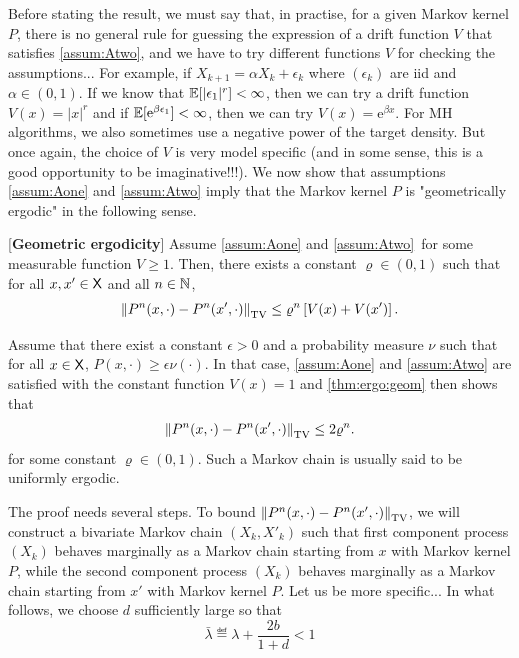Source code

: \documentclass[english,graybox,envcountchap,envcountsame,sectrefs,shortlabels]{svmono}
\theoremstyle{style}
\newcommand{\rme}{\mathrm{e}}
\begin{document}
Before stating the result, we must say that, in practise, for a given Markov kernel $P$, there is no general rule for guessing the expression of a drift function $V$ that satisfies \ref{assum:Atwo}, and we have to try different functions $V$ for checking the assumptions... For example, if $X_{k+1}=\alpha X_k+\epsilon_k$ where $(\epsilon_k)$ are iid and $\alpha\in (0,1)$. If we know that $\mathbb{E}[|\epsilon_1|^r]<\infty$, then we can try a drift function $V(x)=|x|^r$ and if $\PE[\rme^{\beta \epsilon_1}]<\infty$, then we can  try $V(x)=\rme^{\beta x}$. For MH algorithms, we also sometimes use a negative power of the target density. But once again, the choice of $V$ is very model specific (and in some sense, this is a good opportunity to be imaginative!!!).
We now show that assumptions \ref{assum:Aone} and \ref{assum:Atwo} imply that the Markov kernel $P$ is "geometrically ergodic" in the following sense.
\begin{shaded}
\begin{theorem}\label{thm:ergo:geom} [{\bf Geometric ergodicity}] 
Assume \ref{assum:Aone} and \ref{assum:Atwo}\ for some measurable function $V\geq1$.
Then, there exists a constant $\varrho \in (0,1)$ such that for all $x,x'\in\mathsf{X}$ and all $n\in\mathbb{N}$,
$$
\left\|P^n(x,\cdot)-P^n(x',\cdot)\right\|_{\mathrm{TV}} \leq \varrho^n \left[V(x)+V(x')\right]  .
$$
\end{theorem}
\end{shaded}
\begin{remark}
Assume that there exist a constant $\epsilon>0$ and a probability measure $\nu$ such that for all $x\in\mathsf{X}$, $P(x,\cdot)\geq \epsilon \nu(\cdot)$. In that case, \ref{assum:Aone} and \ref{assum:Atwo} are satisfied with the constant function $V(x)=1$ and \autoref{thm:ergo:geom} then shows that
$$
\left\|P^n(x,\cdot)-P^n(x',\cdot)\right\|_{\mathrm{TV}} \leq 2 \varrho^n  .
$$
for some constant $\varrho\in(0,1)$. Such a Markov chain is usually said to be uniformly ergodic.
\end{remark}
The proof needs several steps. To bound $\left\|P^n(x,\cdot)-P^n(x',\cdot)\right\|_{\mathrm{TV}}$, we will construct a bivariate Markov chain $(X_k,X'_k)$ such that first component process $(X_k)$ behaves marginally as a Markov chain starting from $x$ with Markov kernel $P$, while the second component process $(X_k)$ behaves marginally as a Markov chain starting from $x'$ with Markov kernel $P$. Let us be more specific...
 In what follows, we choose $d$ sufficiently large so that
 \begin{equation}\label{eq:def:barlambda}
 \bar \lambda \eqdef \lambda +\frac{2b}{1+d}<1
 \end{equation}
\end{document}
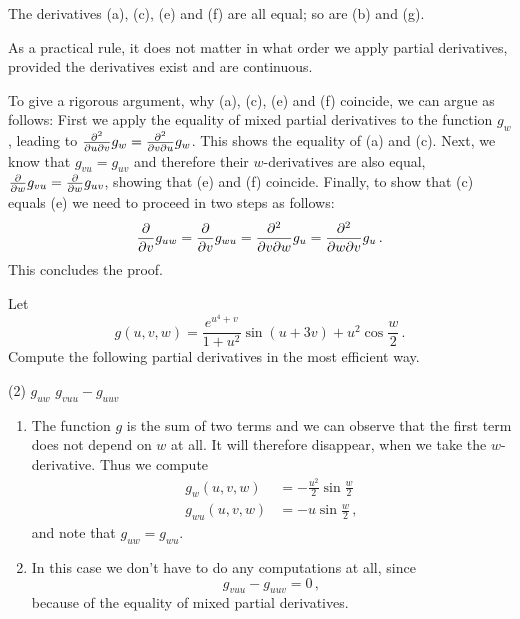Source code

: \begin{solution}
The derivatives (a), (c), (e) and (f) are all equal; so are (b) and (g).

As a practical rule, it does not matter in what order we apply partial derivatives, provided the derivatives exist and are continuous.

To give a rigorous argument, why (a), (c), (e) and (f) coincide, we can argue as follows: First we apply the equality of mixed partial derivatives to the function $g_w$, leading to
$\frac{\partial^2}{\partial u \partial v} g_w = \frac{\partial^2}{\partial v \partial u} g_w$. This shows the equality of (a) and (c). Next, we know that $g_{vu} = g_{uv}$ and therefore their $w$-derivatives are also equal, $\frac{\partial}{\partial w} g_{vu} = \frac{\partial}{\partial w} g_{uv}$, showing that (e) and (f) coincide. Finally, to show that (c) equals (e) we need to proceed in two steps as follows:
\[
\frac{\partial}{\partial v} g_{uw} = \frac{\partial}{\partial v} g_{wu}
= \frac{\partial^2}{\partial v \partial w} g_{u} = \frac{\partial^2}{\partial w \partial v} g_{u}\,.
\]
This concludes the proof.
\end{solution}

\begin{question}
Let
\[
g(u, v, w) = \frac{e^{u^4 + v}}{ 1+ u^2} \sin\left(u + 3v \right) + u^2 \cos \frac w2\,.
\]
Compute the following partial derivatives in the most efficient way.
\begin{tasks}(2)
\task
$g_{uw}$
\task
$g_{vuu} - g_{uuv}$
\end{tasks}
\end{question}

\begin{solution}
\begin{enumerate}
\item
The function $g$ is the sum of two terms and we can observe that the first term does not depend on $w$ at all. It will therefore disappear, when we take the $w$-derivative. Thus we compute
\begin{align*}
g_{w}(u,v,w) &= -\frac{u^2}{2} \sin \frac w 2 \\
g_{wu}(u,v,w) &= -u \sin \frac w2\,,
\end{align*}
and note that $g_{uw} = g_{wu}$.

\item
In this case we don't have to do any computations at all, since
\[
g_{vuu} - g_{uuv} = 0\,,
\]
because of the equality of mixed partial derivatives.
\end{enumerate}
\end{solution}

-*-

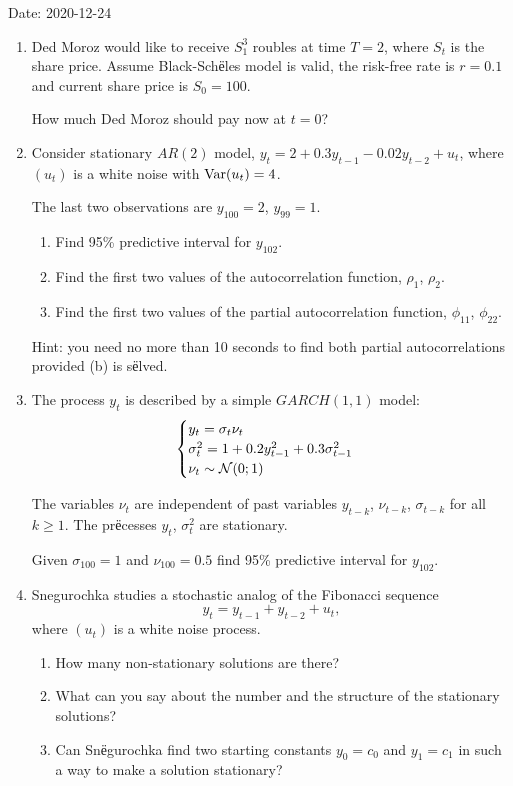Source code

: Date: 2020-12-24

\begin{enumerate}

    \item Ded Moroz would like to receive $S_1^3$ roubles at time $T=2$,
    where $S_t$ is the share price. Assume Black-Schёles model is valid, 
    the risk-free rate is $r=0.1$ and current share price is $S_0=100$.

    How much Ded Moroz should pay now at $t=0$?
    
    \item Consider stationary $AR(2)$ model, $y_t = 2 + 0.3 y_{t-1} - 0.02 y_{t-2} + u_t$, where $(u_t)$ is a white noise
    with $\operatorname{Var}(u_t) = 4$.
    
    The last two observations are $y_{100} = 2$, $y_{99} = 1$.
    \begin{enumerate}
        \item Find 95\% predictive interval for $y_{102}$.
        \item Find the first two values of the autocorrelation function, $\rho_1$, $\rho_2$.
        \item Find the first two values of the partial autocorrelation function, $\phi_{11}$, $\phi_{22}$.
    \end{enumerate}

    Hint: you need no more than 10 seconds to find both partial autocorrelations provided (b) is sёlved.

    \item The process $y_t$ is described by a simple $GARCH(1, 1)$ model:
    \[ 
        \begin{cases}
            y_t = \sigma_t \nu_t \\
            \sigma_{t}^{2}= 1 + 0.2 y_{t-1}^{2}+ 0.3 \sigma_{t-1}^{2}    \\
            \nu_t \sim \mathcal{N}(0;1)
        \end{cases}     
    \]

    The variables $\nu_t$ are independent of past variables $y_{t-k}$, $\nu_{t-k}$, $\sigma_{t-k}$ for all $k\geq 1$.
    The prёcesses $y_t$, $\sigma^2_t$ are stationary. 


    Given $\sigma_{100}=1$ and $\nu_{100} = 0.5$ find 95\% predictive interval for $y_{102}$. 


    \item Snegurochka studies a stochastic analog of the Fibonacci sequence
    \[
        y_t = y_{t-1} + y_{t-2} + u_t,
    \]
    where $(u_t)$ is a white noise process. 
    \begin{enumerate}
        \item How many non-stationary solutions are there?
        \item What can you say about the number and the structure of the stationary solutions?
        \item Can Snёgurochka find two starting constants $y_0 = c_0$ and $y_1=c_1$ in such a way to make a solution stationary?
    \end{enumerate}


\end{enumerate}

-*-

Copy out each line of the listing that holds the word "mathsf".

Then, there exists a constant $\varrho \in (0,1)$ such that for all $x,x'\in\mathsf{X}$ and all $n\in\mathbb{N}$,
Assume that there exist a constant $\epsilon>0$ and a probability measure $\nu$ such that for all $x\in\mathsf{X}$, $P(x,\cdot)\geq \epsilon \nu(\cdot)$. In that case, \ref{assum:Aone} and \ref{assum:Atwo} are satisfied with the constant function $V(x)=1$ and \autoref{thm:ergo:geom} then shows that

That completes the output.